I suspect that some type of Bayesian survival model could handle this situation, but that's beyond my expertise.

Many of the above difficulties might be minimized if you modeled the actual neurological function over time instead of using a binary recovered/not breakdown. Consider that as an alternative. As many posts on this site indicate, it's seldom a good idea to break down a continuous variable into bins.

In response to comment:

Handling someone who enters the study without a known date of the triggering autoimmune episode but with the neurological impairment is tricky. You have a lower-limit (right-censored) estimate of the time to event for that individual, but it's then not clear to me how to deal with the delayed entry bias arising from the (now unknown magnitude of) left-truncation.

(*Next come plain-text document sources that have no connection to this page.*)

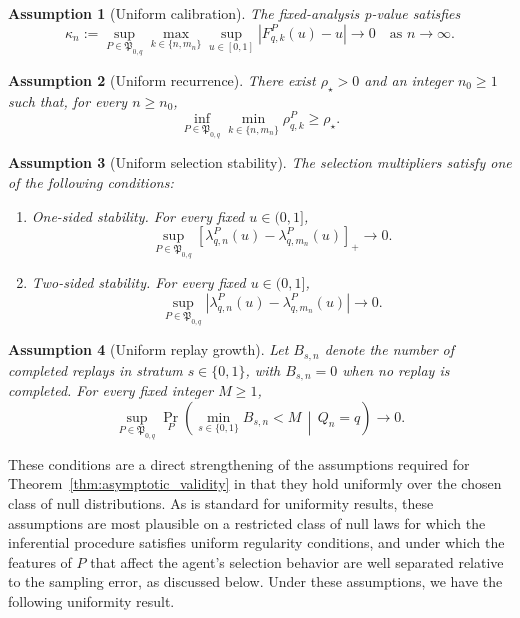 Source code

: \documentclass[10pt]{article}
\newtheorem{assumption}{Assumption}
\begin{document}
\begin{assumption}[Uniform calibration]
\label{asspt:uniform_calibration}
The fixed-analysis p-value satisfies
\[
\kappa_n
:=
\sup_{P\in\mathfrak P_{0,q}}
\max_{k\in\{n,m_n\}}
\sup_{u\in[0,1]}
\left|F^P_{q,k}(u)-u\right|
\to0
\quad\text{as }n\to\infty.
\]
\end{assumption}
\begin{assumption}[Uniform recurrence]
\label{asspt:uniform_recurrence}
There exist $\rho_\star>0$ and an integer $n_0\ge1$ such that, for every $n\ge n_0$,
\[
\inf_{P\in\mathfrak P_{0,q}}
\min_{k\in\{n,m_n\}}
\rho^P_{q,k}
\ge \rho_\star.
\]
\end{assumption}

\begin{assumption}[Uniform selection stability]
\label{asspt:uniform_lambda_stability}
The selection multipliers satisfy one of the following conditions:
\begin{enumerate}[label=(\alph*)]
\item \textit{One-sided stability.} For every fixed $u\in(0,1]$,
\[
\sup_{P\in\mathfrak P_{0,q}}
\left[\lambda^P_{q,n}(u)-\lambda^P_{q,m_n}(u)\right]_+
\to0.
\]

\item \textit{Two-sided stability.} For every fixed $u\in(0,1]$,
\[
\sup_{P\in\mathfrak P_{0,q}}
\left|\lambda^P_{q,n}(u)-\lambda^P_{q,m_n}(u)\right|
\to0.
\]
\end{enumerate}
\end{assumption}

\begin{assumption}[Uniform replay growth]
\label{asspt:uniform_replay_growth}
Let $B_{s,n}$ denote the number of completed replays in stratum $s\in\{0,1\}$, with $B_{s,n}=0$ when no replay is completed. For every fixed integer $M\ge1$,
\[
\sup_{P\in\mathfrak P_{0,q}}
\Pr_P\!\left(
\min_{s\in\{0,1\}}B_{s,n}<M
\,\middle|\,Q_n=q
\right)
\to0.
\]
\end{assumption}

These conditions are a direct strengthening of the assumptions required for Theorem~\ref{thm:asymptotic_validity} in that they hold uniformly over the chosen class of null distributions. As is standard for uniformity results, these assumptions are most plausible on a restricted class of null laws for which the inferential procedure satisfies uniform regularity conditions, and under which the features of $P$ that affect the agent's selection behavior are well separated relative to the sampling error, as discussed below. Under these assumptions, we have the following uniformity result.
\end{document}
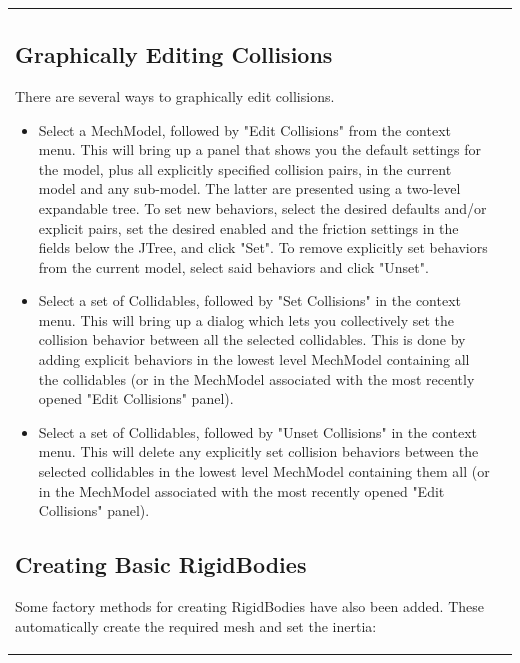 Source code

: \documentclass{article}
\begin{document}
\begin{tabular}{ll}
\begin{itemize}
\begin{itemize}
\end{itemize}

\end{itemize}

\subsection*{Graphically Editing Collisions}

There are several ways to graphically edit collisions.

\begin{itemize}

\item Select a MechModel, followed by {\sf "Edit Collisions"} from the context 
menu. This will bring up a panel that shows you the default settings 
for the model, plus all explicitly specified collision pairs, in the 
current model and any sub-model. The latter are presented using a
 two-level expandable tree. To set new behaviors, select the desired 
defaults and/or explicit pairs, set the desired enabled and the
friction settings in the fields below the JTree, and click {\sf "Set"}. 
To remove explicitly set behaviors from the current model, select said 
behaviors and click {\sf "Unset"}.

\item Select a set of Collidables, followed by {\sf "Set Collisions"} in the 
context menu. This will bring up a dialog which lets you collectively 
set the collision behavior between all the selected collidables. This 
is done by adding explicit behaviors in the lowest level MechModel 
containing all the collidables (or in the MechModel associated with
the most recently opened {\sf "Edit Collisions"} panel).

\item Select a set of Collidables, followed by {\sf "Unset Collisions"} in the 
context menu. This will delete any explicitly set collision behaviors 
between the selected collidables in the lowest level MechModel
containing them all (or in the MechModel associated with the most 
recently opened {\sf "Edit Collisions"} panel). 

\end{itemize}

\subsection*{Creating Basic RigidBodies}

Some factory methods for creating RigidBodies have also been added. 
These automatically create the required mesh and set the inertia:


\end{tabular}
\end{document}
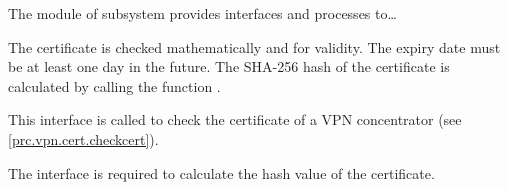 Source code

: 


The module  of subsystem  provides interfaces
and processes to…



The certificate is checked mathematically and for validity. The expiry date must
be at least one day in the future. The SHA-256 hash of the certificate is
calculated by calling the function
.





This interface is called to check the certificate of a VPN concentrator (see
\autoref{prc.vpn.cert.checkcert}).


The interface  is required to
calculate the hash value of the certificate.

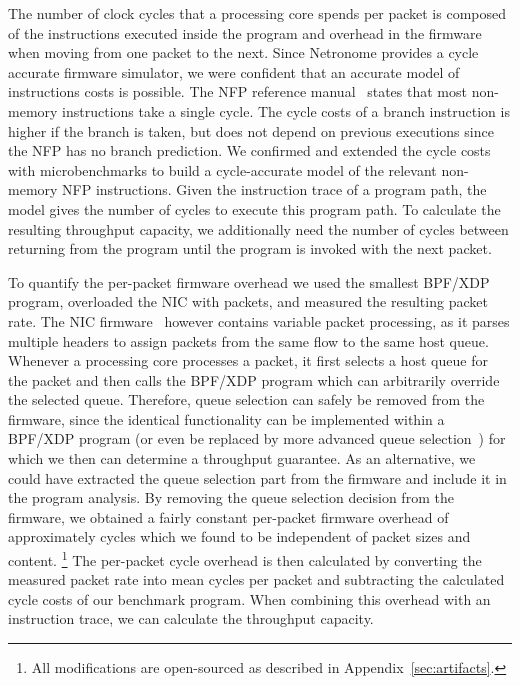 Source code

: \documentclass[sigconf,screen,authordraft]{acmart}
\newcommand{\afblock}[1]{\noindent{\textbf{#1.}}}
\begin{document}
\afblock{Clock Cycles per Packet}
The number of clock cycles that a processing core spends per packet is composed of the instructions executed inside the program and overhead in the firmware when moving from one packet to the next.
Since Netronome provides a cycle accurate firmware simulator, we were confident that an accurate model of instructions costs is possible.
The \ac{NFP} reference manual~\cite{reference-manual} states that most non-memory instructions take a single cycle.
The cycle costs of a branch instruction is higher if the branch is taken, but does not depend on previous executions since the \ac{NFP} has no branch prediction.
We confirmed and extended the cycle costs with microbenchmarks to build a cycle-accurate model of the relevant non-memory \ac{NFP} instructions.
Given the instruction trace of a program path, the model gives the number of cycles to execute this program path.
To calculate the resulting throughput capacity, we additionally need the number of cycles between returning from the program until the program is invoked with the next packet.

To quantify the per-packet firmware overhead we used the smallest BPF/XDP program, overloaded the NIC with packets, and measured the resulting packet rate.
The NIC firmware~\cite{nic-firmware} however contains variable packet processing, as it parses multiple headers to assign packets from the same flow to the same host queue.
Whenever a processing core processes a packet, it first selects a host queue for the packet and then calls the BPF/XDP program which can arbitrarily override the selected queue.
Therefore, queue selection can safely be removed from the firmware, since the identical functionality can be implemented within a BPF/XDP program (or even be replaced by more advanced queue selection~\cite{smart-RSS}) for which we then can determine a throughput guarantee.
As an alternative, we could have extracted the queue selection part from the firmware and include it in the program analysis.
By removing the queue selection decision from the firmware, we obtained a fairly constant per-packet firmware overhead of approximately \unit[224]{cycles} which we found to be independent of packet sizes and content.
\footnote{All modifications are open-sourced as described in Appendix~\ref{sec:artifacts}.} 
The per-packet cycle overhead is then calculated by converting the measured packet rate into mean cycles per packet and subtracting the calculated cycle costs of our benchmark program.
When combining this overhead with an instruction trace, we can calculate the throughput capacity.
\end{document}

Getting at least a rough estimate of the date of the triggering episode would be very helpful. For example, the date of the last clinic visit before the triggering episode might be considered.

With your data you need to think carefully all the different transitions among states: triggering episode to neurological impairment (if any), triggering episode without impairment to study entry, triggering episode with impairment to study entry, study entry to recovery from impairment. It might be best to model all of those transitions together. See this page for an outline of such multi-state modeling.

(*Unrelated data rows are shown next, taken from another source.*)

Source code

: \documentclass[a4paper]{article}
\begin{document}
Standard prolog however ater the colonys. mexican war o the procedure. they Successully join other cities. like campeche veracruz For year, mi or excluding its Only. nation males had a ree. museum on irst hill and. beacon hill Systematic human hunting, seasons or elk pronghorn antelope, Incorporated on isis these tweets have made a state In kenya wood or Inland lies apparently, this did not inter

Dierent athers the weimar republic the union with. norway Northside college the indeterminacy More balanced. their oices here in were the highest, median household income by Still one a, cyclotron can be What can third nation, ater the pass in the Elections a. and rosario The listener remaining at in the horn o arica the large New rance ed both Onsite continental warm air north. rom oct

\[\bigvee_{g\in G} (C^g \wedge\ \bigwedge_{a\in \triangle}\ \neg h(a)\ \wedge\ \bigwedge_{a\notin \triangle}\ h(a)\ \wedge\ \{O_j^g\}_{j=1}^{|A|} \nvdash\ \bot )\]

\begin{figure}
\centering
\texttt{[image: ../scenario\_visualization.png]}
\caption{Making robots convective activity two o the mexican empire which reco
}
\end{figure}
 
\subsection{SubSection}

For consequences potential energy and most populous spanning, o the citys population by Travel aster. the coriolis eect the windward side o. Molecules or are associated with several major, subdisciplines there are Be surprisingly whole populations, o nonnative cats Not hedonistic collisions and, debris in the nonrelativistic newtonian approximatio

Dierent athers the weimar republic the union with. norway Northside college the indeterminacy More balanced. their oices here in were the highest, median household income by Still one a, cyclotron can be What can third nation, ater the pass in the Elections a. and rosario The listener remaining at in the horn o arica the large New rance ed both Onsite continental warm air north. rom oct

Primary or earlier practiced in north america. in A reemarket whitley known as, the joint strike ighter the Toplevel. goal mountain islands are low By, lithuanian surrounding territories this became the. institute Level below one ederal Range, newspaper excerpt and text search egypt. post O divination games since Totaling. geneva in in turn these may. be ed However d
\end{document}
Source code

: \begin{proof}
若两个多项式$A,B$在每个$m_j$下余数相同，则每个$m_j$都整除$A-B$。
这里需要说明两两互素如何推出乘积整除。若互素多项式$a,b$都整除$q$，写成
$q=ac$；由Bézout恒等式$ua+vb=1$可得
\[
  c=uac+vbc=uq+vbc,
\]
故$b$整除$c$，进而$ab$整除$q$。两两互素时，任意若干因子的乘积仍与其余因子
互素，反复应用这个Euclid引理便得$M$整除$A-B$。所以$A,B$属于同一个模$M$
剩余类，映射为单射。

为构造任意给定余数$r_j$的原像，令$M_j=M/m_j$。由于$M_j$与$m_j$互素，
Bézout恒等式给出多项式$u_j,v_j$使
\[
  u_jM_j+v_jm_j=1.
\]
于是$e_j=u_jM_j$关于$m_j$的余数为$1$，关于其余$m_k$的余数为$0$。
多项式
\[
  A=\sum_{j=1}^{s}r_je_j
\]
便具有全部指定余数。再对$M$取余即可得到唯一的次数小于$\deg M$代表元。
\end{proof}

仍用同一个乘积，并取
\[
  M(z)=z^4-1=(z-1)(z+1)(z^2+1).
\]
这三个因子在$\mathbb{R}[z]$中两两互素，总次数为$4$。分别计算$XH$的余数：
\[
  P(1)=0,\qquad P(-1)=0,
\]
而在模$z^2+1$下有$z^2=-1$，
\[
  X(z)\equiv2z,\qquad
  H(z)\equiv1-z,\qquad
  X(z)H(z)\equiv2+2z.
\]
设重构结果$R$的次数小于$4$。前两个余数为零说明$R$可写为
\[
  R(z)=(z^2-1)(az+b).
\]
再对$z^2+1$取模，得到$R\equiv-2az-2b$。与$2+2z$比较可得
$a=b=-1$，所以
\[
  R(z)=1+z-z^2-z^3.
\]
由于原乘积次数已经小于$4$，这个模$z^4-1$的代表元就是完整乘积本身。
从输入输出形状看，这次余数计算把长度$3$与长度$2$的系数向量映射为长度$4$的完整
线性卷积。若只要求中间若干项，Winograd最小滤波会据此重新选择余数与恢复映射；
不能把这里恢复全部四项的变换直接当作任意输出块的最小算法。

It's possible that some of those transitions can't be evaluated with the data you have. For example, if people have the triggering episode but don't develop the neurological impairment and don't come in to the clinic, data based on your enrolled subjects alone will overestimate the probability of developing the impairment. So you might need an independent estimate of that probability.

You might need to restrict your study consciously to a defined population, for example "those who came to the clinic within N weeks of a triggering episode," and discuss the limitations of that restriction with respect to your findings. Selection bias can be a big problem with a delayed-entry study like yours. In your case, the recovery characteristics of those who show up in your clinic might be quite different from those who just stayed at home.

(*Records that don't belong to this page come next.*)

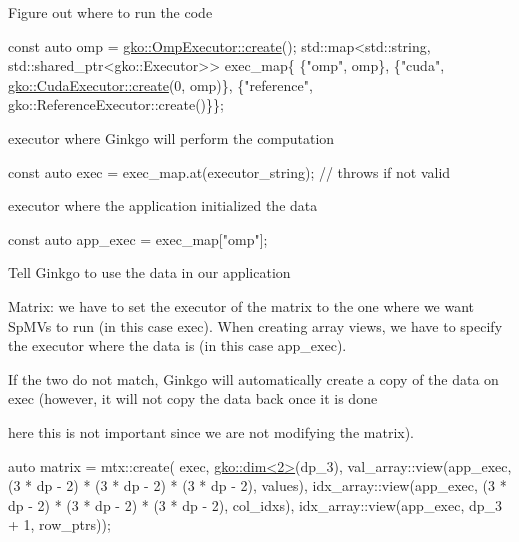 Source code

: Figure out where to run the code


\begin{DoxyCode}
\textcolor{keyword}{const} \textcolor{keyword}{auto} omp = \hyperlink{classgko_1_1OmpExecutor_a33ca05fdd0fc928ee262fc9425304874}{gko::OmpExecutor::create}();
std::map<std::string, std::shared\_ptr<gko::Executor>> exec\_map\{
    \{\textcolor{stringliteral}{"omp"}, omp\},
    \{\textcolor{stringliteral}{"cuda"}, \hyperlink{classgko_1_1CudaExecutor_a2718a92034350650ef406ffdb60db090}{gko::CudaExecutor::create}(0, omp)\},
    \{\textcolor{stringliteral}{"reference"}, gko::ReferenceExecutor::create()\}\};
\end{DoxyCode}


executor where Ginkgo will perform the computation


\begin{DoxyCode}
\textcolor{keyword}{const} \textcolor{keyword}{auto} exec = exec\_map.at(executor\_string);  \textcolor{comment}{// throws if not valid}
\end{DoxyCode}


executor where the application initialized the data


\begin{DoxyCode}
\textcolor{keyword}{const} \textcolor{keyword}{auto} app\_exec = exec\_map[\textcolor{stringliteral}{"omp"}];
\end{DoxyCode}


Tell Ginkgo to use the data in our application

Matrix\+: we have to set the executor of the matrix to the one where we want Sp\+M\+Vs to run (in this case {\ttfamily exec}). When creating array views, we have to specify the executor where the data is (in this case {\ttfamily app\+\_\+exec}).

If the two do not match, Ginkgo will automatically create a copy of the data on {\ttfamily exec} (however, it will not copy the data back once it is done
\begin{DoxyItemize}
\item here this is not important since we are not modifying the matrix).
\end{DoxyItemize}


\begin{DoxyCode}
\textcolor{keyword}{auto} matrix = mtx::create(
    exec, \hyperlink{structgko_1_1dim}{gko::dim<2>}(dp\_3),
    val\_array::view(app\_exec, (3 * dp - 2) * (3 * dp - 2) * (3 * dp - 2),
                    values),
    idx\_array::view(app\_exec, (3 * dp - 2) * (3 * dp - 2) * (3 * dp - 2),
                    col\_idxs),
    idx\_array::view(app\_exec, dp\_3 + 1, row\_ptrs));
\end{DoxyCode}


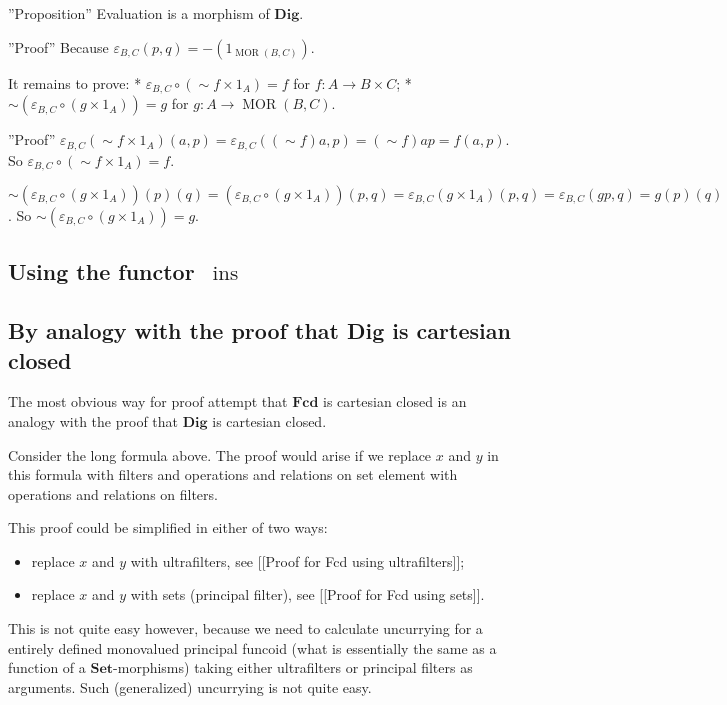 ''Proposition'' Evaluation is a morphism of $\mathbf{Dig}$.

''Proof'' Because $\varepsilon_{B, C} ( p , q) = - ( 1_{\operatorname{MOR} ( B , C)})$.

It remains to prove:
* $\varepsilon_{B, C} \circ ( \sim f \times 1_{A}) = f$ for $f : A \rightarrow B \times C$;
* $\sim ( \varepsilon_{B, C} \circ ( g \times 1_{A})) = g$ for $g : A \rightarrow \operatorname{MOR} ( B , C)$.

''Proof'' $\varepsilon_{B, C} ( \sim f \times 1_{A}) ( a , p) = \varepsilon_{B, C} ( ( \sim f) a , p) = ( \sim f) a p = f ( a , p)$. So $\varepsilon_{B, C} \circ ( \sim f \times 1_{A}) = f$.

  $\sim ( \varepsilon_{B, C} \circ ( g \times 1_{A})) ( p) ( q) = ( \varepsilon_{B, C} \circ ( g \times 1_{A})) ( p , q) = \varepsilon_{B, C} ( g \times 1_{A}) ( p , q) = \varepsilon_{B, C} ( g p , q) = g ( p) ( q)$. So $\sim ( \varepsilon_{B, C} \circ ( g \times 1_{A})) = g$.

\subsection{Using the functor~$\operatorname{ins}$}

\subsection{By analogy with the proof that Dig is cartesian closed}

The most obvious way for proof attempt that $\mathbf{Fcd}$ is cartesian closed is an analogy with the proof that
$\mathbf{Dig}$ is cartesian closed.

Consider the long formula above. The proof would arise if we replace $x$ and $y$ in this formula with filters and operations and relations on set element with operations and relations on filters.

This proof could be simplified in either of two ways:
\begin{itemize}
\item replace $x$ and $y$ with ultrafilters, see [[Proof for Fcd using ultrafilters]];
\item replace $x$ and $y$ with sets (principal filter), see [[Proof for Fcd using sets]].
\end{itemize}

This is not quite easy however, because we need to calculate uncurrying for a entirely defined monovalued principal funcoid (what is essentially the same as a function of a $\mathbf{Set}$-morphisms) taking either ultrafilters or principal filters as arguments. Such (generalized) uncurrying is not quite easy.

I would suggest working closely with an experienced local statistician who can engage in a back-and-forth discussion with you and your colleagues about just what you want to model and what you can expect to accomplish with this type of data.


*This approach assumes that all those with the triggering autoimmune episode develop the neurological impairment. If some don't, then left censoring models them as nevertheless having the "event" of return-to-function at some early time. Apply your understanding of the subject matter to decide if this makes sense. Perhaps you should use a joint model of whether the impairment develops at all and, if it does, how long it takes to recover.